Wylene Dunbar’s second novel is about a child born into the ultimate dysfunctional family. “My mother taught me how to live without feeling,” the now-grown-up narrator recalls, though without any trace of bitterness; “my father never reached his hand to touch me.” As a result, “Intimacy was … missing from my life … Physical intimacy, yes, but also emotional intimacy.”
The same laments can be found in any number of confessional memoirs. But this Kansas family is uniquely, er, cold. Mother, father and sister are in fact dead — corpses who walk and talk, their lifelessness simply not perceived by the rest of the world.
It’s a premise that even the most generous reader might find hard to accept. Fortunately, the writing in “My Life With Corpses” is so beautifully — almost uncannily — assured that, within only a few pages, we have no desire to leave Miss Dunbar’s surreal fictional world.
The novel’s narrator, identified only as “S. Oscar” and of indeterminate gender, matter-of-factly explains the mechanics of deadness. Corpses don’t differ noticeably from the living in their appearance or behavior. They even eat normal food, to counteract their weightlessness.
But they are not capable of experiencing the living world around them, or remembering incidents from their own lives, except in a flat, secondhand way, as if they were viewing snapshots.
So the narrator’s mother, a talented artist in life, continues to paint in death; “What painting she did, however, was confined to strictly representational art. The dead cannot do otherwise.”
And the narrator’s sister, who had died at the age of seven, never matures into an adult. She is perenially a “child in death … only capable of experiencing the most primitive of representations. Television — two dimensions portraying three — was too abstract for her and she could only watch it by watching my mother watch it.”
Miss Dunbar’s account of these wholesome farm-country zombies is suffused with black humor. She has a gift for the neatly-turned, ironic aphorism: Of her parents’ post-deathbed conversion to a strict religious fundamentalism, the narrator says dispassionately, “I do not begrudge them the path they took. It is not necessarily a simple task to live life after one has died.”
Likewise, S. Oscar comments drily of his (or her?) own, highly improbable birth to a deceased mother: “Once they have died, women are generally unable to give birth to any more children. Indeed, the doctor told my mother unequivocally that she should not — would not — have another baby … Mules give birth on rare occasion and that supposedly is impossible, too. Whatever the explanation, there can be no doubt that here I am.”
If all this sounds too macabre, Miss Dunbar also offers vivid sketches of S. Oscar’s early experiences outside the family home, happily roaming the Kansas bluffs with a dog and pony for companions, learning how to be alive.

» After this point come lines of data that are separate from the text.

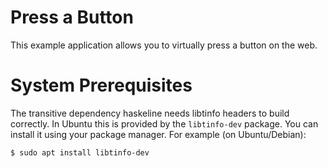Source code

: # Press a Button

This example application allows you to virtually press a button on the web.

# System Prerequisites

The transitive dependency haskeline needs libtinfo headers to build correctly. In Ubuntu this is provided by the `libtinfo-dev` package. You can install it using your package manager. For example (on Ubuntu/Debian):

    $ sudo apt install libtinfo-dev
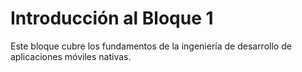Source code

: # Introducción al Bloque 1

Este bloque cubre los fundamentos de la ingeniería de desarrollo de aplicaciones móviles nativas.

S/he befriends the town intellectual, an elderly widower named Winfield Evan Stark. It is Mr. Stark who first grasps the seriousness of his young friend’s situation. When he decides to confront the child’s parents with what he knows, the outcome is truly astonishing (I won’t say more, for fear of spoiling the surprise). And S. Oscar is launched into the world of the living.
Under the care of a foster family, s/he adjusts to non-dead life, experiencing new emotions and tentatively putting names to them like a person trying out a foreign language. The question of gender is finally resolved. “‘You do know that you are not a boy?’” her foster mother, Mrs. Branscom, asks. “I nodded. I knew I was not a boy … It was only my mother’s well-meant charade, to provide the requisite son, and my father had acquiesced.”

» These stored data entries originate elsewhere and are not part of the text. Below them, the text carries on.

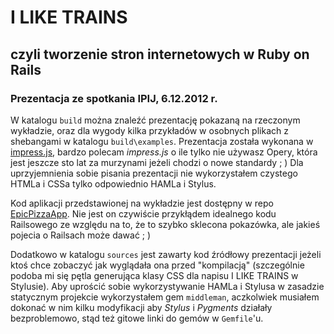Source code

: # I LIKE TRAINS
## czyli tworzenie stron internetowych w Ruby on Rails
### Prezentacja ze spotkania IPIJ, 6.12.2012 r.

W katalogu `build` można znaleźć prezentację pokazaną na rzeczonym wykładzie, oraz dla wygody kilka przykładów w osobnych plikach z shebangami w katalogu `build\examples`.
Prezentacja została wykonana w [impress.js](https://github.com/bartaz/impress.js), bardzo polecam *impress.js* o ile tylko nie używasz Opery, która jest jeszcze sto lat za murzynami jeżeli chodzi o nowe standardy ; )
Dla uprzyjemnienia sobie pisania prezentacji nie wykorzystałem czystego HTMLa i CSSa tylko odpowiednio HAMLa i Stylus.

Kod aplikacji przedstawionej na wykładzie jest dostępny w repo [EpicPizzaApp](https://github.com/jaen/EpicPizzaApp).
Nie jest on czywiście przykłądem idealnego kodu Railsowego ze względu na to, że to szybko sklecona pokazówka, ale jakieś pojecia o Railsach może dawać ; )

Dodatkowo w katalogu `sources` jest zawarty kod źródłowy prezentacji jeżeli ktoś chce zobaczyć jak wyglądała ona przed "kompilacją" (szczególnie podoba mi się pętla generująca klasy CSS dla napisu I LIKE TRAINS w Stylusie).
Aby uprościć sobie wykorzystywanie HAMLa i Stylusa w zasadzie statycznym projekcie wykorzystałem gem `middleman`, aczkolwiek musiałem dokonać w nim kilku modyfikacji aby *Stylus* i *Pygments* działały bezproblemowo, stąd też gitowe linki do gemów w `Gemfile`'u.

At the age of 16, the precocious girl — who, Miss Dunbar lets slip after more than 100 pages, goes by the nickname “Oz” — enters college. Very soon she falls under the spell of a brilliant, enigmatic philosophy professor named Jean Napoleon. Inspired by Napoleon’s “unsurpassed talent for thinking,” Oz continues to study philosophy through college and graduate school, eventually becoming a professor herself.
According to the book’s dust jacket, Miss Dunbar, too, is a former philosophy teacher. She brings her own generous, engaging spirit of philosophical inquiry to every page of this book. And she endows Oz with the philosopher’s habits of mind: a relentless logic, an addiction to theorizing and categorizing.
Academia gives Oz the intellectual stimulation she craves, but she’s troubled by its lack of human vitality. There she comes to realize that her family is not unique: Corpses wander the campus all around her. “There are, you see, more corpses in academia than anywhere else you might name.” (I’m sure most college students would vouch for this.)